Stored data

+ + + +

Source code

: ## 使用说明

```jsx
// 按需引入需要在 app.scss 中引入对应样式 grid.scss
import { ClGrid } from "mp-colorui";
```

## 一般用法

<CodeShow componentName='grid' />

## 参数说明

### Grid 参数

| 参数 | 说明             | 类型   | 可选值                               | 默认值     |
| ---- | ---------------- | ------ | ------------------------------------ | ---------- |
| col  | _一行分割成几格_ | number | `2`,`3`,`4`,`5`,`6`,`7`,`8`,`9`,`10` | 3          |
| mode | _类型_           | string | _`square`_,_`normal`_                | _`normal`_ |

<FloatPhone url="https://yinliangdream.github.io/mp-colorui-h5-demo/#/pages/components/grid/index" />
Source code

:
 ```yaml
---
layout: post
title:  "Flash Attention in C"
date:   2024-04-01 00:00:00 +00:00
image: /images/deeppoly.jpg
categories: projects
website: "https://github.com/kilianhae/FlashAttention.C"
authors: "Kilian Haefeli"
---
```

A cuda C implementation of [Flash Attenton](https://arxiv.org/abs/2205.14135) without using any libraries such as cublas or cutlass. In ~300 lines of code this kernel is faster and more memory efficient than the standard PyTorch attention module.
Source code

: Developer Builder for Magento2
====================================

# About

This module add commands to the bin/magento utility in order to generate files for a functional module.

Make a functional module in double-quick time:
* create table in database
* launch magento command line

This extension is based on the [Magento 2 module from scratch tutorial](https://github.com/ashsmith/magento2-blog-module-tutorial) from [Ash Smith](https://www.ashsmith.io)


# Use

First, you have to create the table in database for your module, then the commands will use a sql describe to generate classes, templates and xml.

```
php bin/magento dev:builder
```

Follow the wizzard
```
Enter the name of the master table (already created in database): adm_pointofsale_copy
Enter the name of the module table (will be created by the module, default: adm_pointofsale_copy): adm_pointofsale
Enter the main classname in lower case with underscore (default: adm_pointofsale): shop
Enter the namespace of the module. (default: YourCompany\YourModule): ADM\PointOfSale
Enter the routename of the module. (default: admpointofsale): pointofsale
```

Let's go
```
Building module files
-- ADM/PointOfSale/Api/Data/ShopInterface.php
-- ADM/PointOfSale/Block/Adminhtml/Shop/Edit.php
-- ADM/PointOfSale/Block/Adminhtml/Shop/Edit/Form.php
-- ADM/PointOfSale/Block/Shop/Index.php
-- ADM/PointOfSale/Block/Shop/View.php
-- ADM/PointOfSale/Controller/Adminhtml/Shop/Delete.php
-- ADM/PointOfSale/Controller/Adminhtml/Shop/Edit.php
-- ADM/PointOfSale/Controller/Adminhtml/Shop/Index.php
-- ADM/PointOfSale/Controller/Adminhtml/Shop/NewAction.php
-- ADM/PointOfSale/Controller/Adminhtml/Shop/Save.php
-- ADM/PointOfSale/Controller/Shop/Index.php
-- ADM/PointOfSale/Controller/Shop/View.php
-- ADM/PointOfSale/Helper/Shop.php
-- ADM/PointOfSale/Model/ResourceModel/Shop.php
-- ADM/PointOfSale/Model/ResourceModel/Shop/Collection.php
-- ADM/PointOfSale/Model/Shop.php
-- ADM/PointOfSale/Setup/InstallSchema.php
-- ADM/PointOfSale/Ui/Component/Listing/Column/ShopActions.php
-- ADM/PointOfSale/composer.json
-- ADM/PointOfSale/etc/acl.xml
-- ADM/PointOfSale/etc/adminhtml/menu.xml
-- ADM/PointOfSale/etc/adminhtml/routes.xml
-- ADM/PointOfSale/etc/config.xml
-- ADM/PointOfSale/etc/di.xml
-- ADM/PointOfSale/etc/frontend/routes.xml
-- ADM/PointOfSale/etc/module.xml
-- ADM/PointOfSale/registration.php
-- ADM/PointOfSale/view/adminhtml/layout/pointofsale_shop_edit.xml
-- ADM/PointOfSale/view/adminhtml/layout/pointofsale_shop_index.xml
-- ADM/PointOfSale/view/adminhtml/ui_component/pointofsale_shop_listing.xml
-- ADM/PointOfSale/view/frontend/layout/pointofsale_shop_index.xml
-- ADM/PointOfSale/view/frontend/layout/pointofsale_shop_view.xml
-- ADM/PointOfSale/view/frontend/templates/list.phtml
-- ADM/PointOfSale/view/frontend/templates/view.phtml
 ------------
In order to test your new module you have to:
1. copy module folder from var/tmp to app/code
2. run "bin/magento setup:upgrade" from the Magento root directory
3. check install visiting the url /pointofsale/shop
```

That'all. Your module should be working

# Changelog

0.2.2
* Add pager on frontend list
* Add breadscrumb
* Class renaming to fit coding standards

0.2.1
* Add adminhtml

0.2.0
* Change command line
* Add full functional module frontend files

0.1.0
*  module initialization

+ + + +

● **Work item**
Of the records above, copy each line that includes "templates".

● **Result for this exercise**
First, you have to create the table in database for your module, then the commands will use a sql describe to generate classes, templates and xml.
-- ADM/PointOfSale/view/frontend/templates/list.phtml
-- ADM/PointOfSale/view/frontend/templates/view.phtml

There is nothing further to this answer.